- [Task description] In the listing that follows, count each line where the word "file" appears; write nothing but the count.

- [Data to process]
───
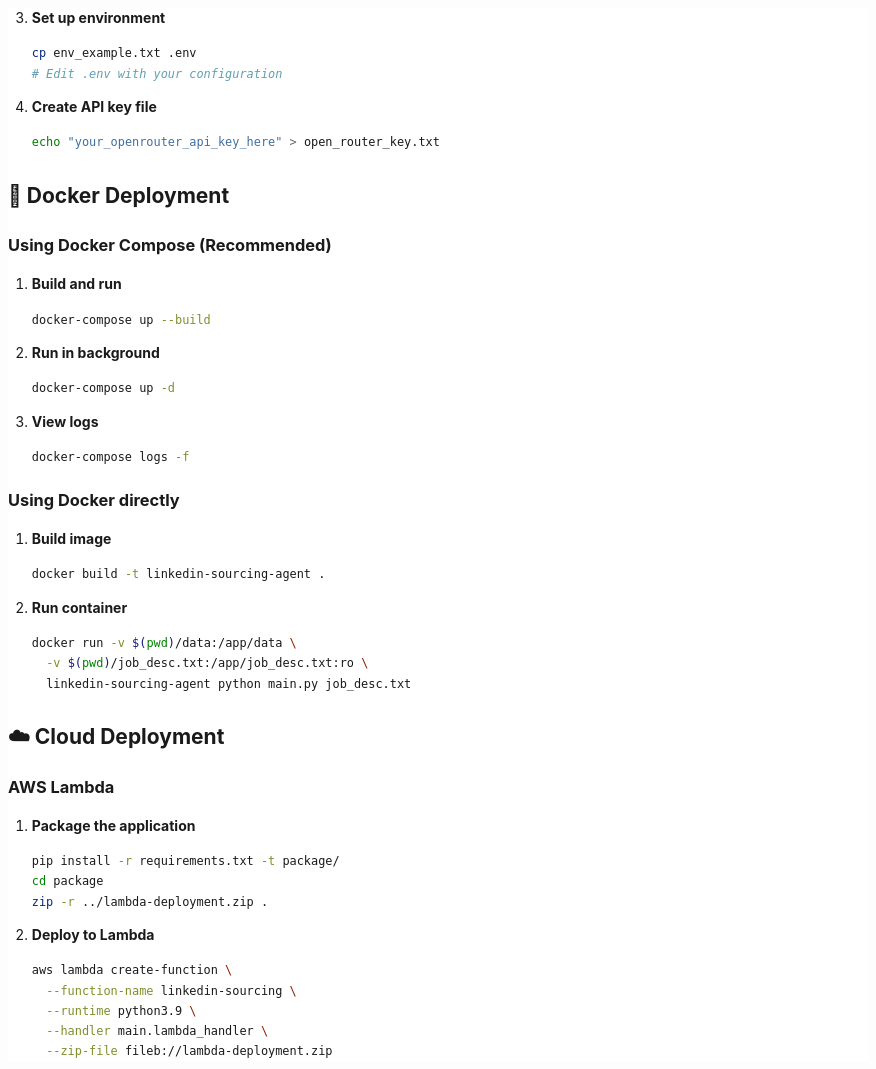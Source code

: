 3. **Set up environment**
   ```bash
   cp env_example.txt .env
   # Edit .env with your configuration
   ```

4. **Create API key file**
   ```bash
   echo "your_openrouter_api_key_here" > open_router_key.txt
   ```

## 🐳 Docker Deployment

### Using Docker Compose (Recommended)

1. **Build and run**
   ```bash
   docker-compose up --build
   ```

2. **Run in background**
   ```bash
   docker-compose up -d
   ```

3. **View logs**
   ```bash
   docker-compose logs -f
   ```

### Using Docker directly

1. **Build image**
   ```bash
   docker build -t linkedin-sourcing-agent .
   ```

2. **Run container**
   ```bash
   docker run -v $(pwd)/data:/app/data \
     -v $(pwd)/job_desc.txt:/app/job_desc.txt:ro \
     linkedin-sourcing-agent python main.py job_desc.txt
   ```

## ☁️ Cloud Deployment

### AWS Lambda

1. **Package the application**
   ```bash
   pip install -r requirements.txt -t package/
   cd package
   zip -r ../lambda-deployment.zip .
   ```

2. **Deploy to Lambda**
   ```bash
   aws lambda create-function \
     --function-name linkedin-sourcing \
     --runtime python3.9 \
     --handler main.lambda_handler \
     --zip-file fileb://lambda-deployment.zip
   ```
───
- [Problem solution] 2